# [What is needed]
Look through the lines below; wherever the word "vcpkg" appears, copy that line.

# [Given records]
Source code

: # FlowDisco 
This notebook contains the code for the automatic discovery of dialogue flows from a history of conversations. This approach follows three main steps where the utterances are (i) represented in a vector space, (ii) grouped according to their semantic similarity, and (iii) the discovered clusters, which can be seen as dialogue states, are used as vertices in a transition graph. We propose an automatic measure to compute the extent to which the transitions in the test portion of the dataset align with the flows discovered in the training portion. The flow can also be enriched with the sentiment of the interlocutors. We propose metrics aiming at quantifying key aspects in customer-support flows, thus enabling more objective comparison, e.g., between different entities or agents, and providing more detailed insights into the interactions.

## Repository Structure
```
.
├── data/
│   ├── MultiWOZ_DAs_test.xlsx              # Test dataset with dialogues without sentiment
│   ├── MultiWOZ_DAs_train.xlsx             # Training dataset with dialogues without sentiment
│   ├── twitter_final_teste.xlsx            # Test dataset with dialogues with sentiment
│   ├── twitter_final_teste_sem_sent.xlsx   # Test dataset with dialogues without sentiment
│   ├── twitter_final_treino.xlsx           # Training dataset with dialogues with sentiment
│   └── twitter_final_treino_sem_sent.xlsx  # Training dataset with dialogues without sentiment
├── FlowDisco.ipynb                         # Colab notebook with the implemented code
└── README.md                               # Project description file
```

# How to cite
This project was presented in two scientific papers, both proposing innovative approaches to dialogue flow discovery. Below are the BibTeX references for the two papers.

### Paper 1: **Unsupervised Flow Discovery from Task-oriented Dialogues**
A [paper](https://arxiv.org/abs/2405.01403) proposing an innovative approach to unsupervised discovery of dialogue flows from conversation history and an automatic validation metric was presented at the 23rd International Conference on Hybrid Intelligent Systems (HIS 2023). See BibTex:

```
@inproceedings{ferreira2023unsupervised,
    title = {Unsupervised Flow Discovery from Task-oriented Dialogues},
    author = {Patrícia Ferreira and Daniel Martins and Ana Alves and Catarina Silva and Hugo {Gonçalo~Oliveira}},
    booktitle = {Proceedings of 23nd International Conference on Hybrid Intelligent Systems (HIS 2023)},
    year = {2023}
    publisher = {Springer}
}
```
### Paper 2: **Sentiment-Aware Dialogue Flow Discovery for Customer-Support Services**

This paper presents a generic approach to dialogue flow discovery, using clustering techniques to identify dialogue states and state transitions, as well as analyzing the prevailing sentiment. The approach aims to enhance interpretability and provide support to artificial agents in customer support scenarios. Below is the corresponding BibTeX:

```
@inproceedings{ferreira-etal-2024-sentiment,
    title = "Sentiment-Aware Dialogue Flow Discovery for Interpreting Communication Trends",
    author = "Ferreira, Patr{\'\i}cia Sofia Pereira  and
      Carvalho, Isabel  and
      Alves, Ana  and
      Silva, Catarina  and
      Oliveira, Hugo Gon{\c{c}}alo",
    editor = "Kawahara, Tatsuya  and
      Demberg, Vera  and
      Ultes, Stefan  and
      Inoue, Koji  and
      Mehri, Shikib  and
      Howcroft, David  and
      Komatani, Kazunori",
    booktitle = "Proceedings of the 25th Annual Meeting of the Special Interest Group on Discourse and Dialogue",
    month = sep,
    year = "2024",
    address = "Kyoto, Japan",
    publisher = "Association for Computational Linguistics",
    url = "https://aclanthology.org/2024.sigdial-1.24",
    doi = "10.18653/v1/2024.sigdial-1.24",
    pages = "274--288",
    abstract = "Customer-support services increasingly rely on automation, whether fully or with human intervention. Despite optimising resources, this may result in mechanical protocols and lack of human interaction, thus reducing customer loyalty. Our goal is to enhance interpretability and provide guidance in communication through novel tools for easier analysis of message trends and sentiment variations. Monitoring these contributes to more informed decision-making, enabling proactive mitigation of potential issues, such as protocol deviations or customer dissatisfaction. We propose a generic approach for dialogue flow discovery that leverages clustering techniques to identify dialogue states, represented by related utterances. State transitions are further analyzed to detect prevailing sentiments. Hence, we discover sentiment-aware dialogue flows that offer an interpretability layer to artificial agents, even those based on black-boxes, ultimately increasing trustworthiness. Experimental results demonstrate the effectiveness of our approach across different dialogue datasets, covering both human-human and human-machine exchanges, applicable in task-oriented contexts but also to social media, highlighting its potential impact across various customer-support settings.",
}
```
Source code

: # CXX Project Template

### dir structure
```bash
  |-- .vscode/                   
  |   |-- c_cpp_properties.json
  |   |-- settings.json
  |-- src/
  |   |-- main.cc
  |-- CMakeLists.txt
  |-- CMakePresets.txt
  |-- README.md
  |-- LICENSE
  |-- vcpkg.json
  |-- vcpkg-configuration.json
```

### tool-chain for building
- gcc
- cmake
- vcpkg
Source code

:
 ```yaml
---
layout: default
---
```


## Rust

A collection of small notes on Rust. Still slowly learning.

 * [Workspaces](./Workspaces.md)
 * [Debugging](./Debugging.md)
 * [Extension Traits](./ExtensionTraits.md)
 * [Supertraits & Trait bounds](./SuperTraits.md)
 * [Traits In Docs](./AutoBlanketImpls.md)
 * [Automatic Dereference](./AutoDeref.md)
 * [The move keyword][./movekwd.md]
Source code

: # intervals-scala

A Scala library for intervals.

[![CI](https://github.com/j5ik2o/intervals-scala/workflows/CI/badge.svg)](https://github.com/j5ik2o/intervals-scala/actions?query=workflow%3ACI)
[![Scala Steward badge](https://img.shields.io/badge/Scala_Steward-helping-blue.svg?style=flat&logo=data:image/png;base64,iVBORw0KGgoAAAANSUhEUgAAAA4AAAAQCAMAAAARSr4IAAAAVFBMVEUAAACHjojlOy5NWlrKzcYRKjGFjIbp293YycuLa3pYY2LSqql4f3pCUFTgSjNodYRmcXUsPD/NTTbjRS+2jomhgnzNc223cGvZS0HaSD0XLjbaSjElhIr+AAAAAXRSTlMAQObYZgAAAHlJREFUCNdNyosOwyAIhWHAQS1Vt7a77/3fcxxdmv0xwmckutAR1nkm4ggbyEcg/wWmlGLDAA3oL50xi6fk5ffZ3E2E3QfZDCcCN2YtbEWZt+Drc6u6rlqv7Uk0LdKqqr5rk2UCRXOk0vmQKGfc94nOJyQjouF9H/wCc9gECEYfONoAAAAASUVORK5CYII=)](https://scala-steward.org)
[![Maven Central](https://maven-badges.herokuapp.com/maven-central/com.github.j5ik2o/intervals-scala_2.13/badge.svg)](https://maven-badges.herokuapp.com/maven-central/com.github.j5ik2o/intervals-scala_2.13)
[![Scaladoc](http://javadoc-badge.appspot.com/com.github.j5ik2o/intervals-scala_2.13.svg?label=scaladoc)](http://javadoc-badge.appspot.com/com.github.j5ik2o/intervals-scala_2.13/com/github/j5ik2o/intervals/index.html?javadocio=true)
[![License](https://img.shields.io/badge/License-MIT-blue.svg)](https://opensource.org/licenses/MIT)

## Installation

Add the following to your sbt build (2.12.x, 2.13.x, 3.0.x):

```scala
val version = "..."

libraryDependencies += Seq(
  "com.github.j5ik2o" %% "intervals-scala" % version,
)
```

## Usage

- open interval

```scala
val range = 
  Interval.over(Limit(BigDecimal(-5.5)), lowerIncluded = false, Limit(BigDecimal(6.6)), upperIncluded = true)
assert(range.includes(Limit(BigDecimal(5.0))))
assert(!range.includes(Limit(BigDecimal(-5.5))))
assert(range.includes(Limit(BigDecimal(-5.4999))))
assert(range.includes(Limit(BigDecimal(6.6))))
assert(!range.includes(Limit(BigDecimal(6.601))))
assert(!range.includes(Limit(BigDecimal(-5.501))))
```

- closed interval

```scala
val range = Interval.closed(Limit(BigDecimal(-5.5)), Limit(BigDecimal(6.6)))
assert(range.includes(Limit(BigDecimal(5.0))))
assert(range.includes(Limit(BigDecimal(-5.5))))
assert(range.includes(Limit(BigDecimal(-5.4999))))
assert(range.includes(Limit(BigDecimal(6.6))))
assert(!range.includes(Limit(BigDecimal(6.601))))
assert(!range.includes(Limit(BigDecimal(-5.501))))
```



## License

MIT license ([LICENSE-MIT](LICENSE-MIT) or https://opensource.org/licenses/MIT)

# [Task output]
  |-- vcpkg.json
  |-- vcpkg-configuration.json
- vcpkg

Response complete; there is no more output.